Real-life effectiveness of mepolizumab in severe asthma: a systematic literature review.

机构信息

Harvard Medical School, Brigham and Women's Hospital, Boston, MA, USA.

Personalized Medicine Asthma and Allergy Clinic, Department of Biomedical Sciences, Humanitas University and Research Hospital-IRCCS, Rozzano, Milan, Italy.

出版信息

J Asthma. 2022 Nov;59(11):2201-2217. doi: 10.1080/02770903.2021.2008431. Epub 2021 Dec 24.

Abstract

OBJECTIVE

The efficacy and safety of mepolizumab in patients with severe eosinophilic asthma in randomized controlled trials is well established. Following approval of mepolizumab as add-on therapy for severe eosinophilic asthma in multiple regions worldwide, it is now important to determine its impact in real-world settings in which patients are not subject to stringent eligibility criteria.

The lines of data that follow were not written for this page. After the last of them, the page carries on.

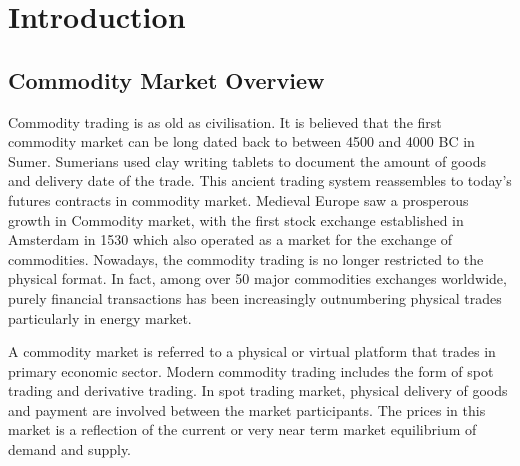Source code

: 
\chapter{Introduction} %

\label{Chapter1} %


\newcommand{\keyword}[1]{\textbf{#1}}
\newcommand{\tabhead}[1]{\textbf{#1}}
\newcommand{\code}[1]{\texttt{#1}}
\newcommand{\file}[1]{\texttt{\bfseries#1}}
\newcommand{\option}[1]{\texttt{\itshape#1}}

\section{Commodity Market Overview}
Commodity trading is as old as civilisation. It is believed that the first commodity market can be long dated back to between 4500 and 4000 BC in Sumer. Sumerians used clay writing tablets to document the amount of goods and delivery date of the trade. This ancient trading system reassembles to today's futures contracts in commodity market. Medieval Europe saw a prosperous growth in Commodity market, with the first stock exchange established in Amsterdam in 1530 which also operated as a market for the exchange of commodities. Nowadays, the commodity trading is no longer restricted to the physical format. In fact, among over 50 major commodities exchanges worldwide, purely financial transactions has been increasingly outnumbering physical trades particularly in energy market. 

A commodity market is referred to a physical or virtual platform that trades in primary economic sector. Modern commodity trading includes the form of spot trading and derivative trading. In spot trading market, physical delivery of goods and payment are involved between the market participants. The prices in this market is a reflection of the current or very near term market equilibrium of demand and supply.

This systematic literature review assessed published evidence of clinical outcomes, safety, and healthcare resource use among patients with severe asthma receiving mepolizumab in real-world settings.

DATA SOURCES

Searches were conducted in Embase, MEDLINE, and MEDLINE In-Process via Ovid.

STUDY SELECTIONS

Eligible studies were observational, and enrolled ≥10 patients with asthma who received mepolizumab 100 mg subcutaneously. Data extracted included annualized exacerbation rate, mean daily oral corticosteroid (OCS) dose, proportion of patients using OCS, several measures of lung function, patient-reported asthma control and health-related quality of life (HRQoL), safety, and economic burden.

RESULTS

Twenty-three articles (22 unique studies; 2,040 patients with severe asthma on mepolizumab) were identified. Mepolizumab use was associated with a reduction in annualized exacerbation rates (requiring OCS) of 54-97% ( < 0.05 in all studies), reduced mean/median daily OCS doses, and OCS discontinuation during follow-up (27-84% of patients). Improvements in lung function, asthma control, and HRQoL were also observed. The most commonly reported adverse events included headache and arthralgia; discontinuation of mepolizumab due to adverse events occurred in 0-10.6% of patients.

CONCLUSION

Findings show that patients with severe asthma consistently demonstrate clinically relevant benefits with mepolizumab treatment in a real-world setting.

UNLABELLED

Supplemental data for this article is available online at at www.tandfonline.com/ijas .

摘要

目的

在随机对照试验中,美泊利珠单抗在重度嗜酸性粒细胞性哮喘患者中的疗效和安全性已得到充分证实。美泊利珠单抗在多个地区被批准作为重度嗜酸性粒细胞性哮喘的附加疗法后,现在重要的是要确定其在现实环境中的影响,因为在现实环境中,患者不受严格的入选标准限制。本系统文献回顾评估了在现实环境中接受美泊利珠单抗治疗的重度哮喘患者的临床结局、安全性和医疗资源使用情况的已发表证据。

数据来源

通过 Ovid 在 Embase、MEDLINE 和 MEDLINE In-Process 中进行了检索。

研究选择

合格的研究是观察性的,纳入了≥10 名接受美泊利珠单抗 100mg 皮下注射的哮喘患者。提取的数据包括年化恶化率、平均每日口服皮质类固醇(OCS)剂量、使用 OCS 的患者比例、几项肺功能测量、患者报告的哮喘控制和健康相关生活质量(HRQoL)、安全性和经济负担。

结果

确定了 23 篇文章(22 项独特研究;2040 名接受美泊利珠单抗治疗的重度哮喘患者)。美泊利珠单抗的使用与年化恶化率(需要 OCS)降低 54-97%(所有研究均<0.05)、平均/中位数每日 OCS 剂量降低以及随访期间 OCS 停药(27-84%的患者)相关。还观察到肺功能、哮喘控制和 HRQoL 的改善。最常报告的不良事件包括头痛和关节痛;由于不良事件而停用美泊利珠单抗的患者为 0-10.6%。

结论

研究结果表明,在现实环境中,重度哮喘患者接受美泊利珠单抗治疗始终表现出具有临床意义的获益。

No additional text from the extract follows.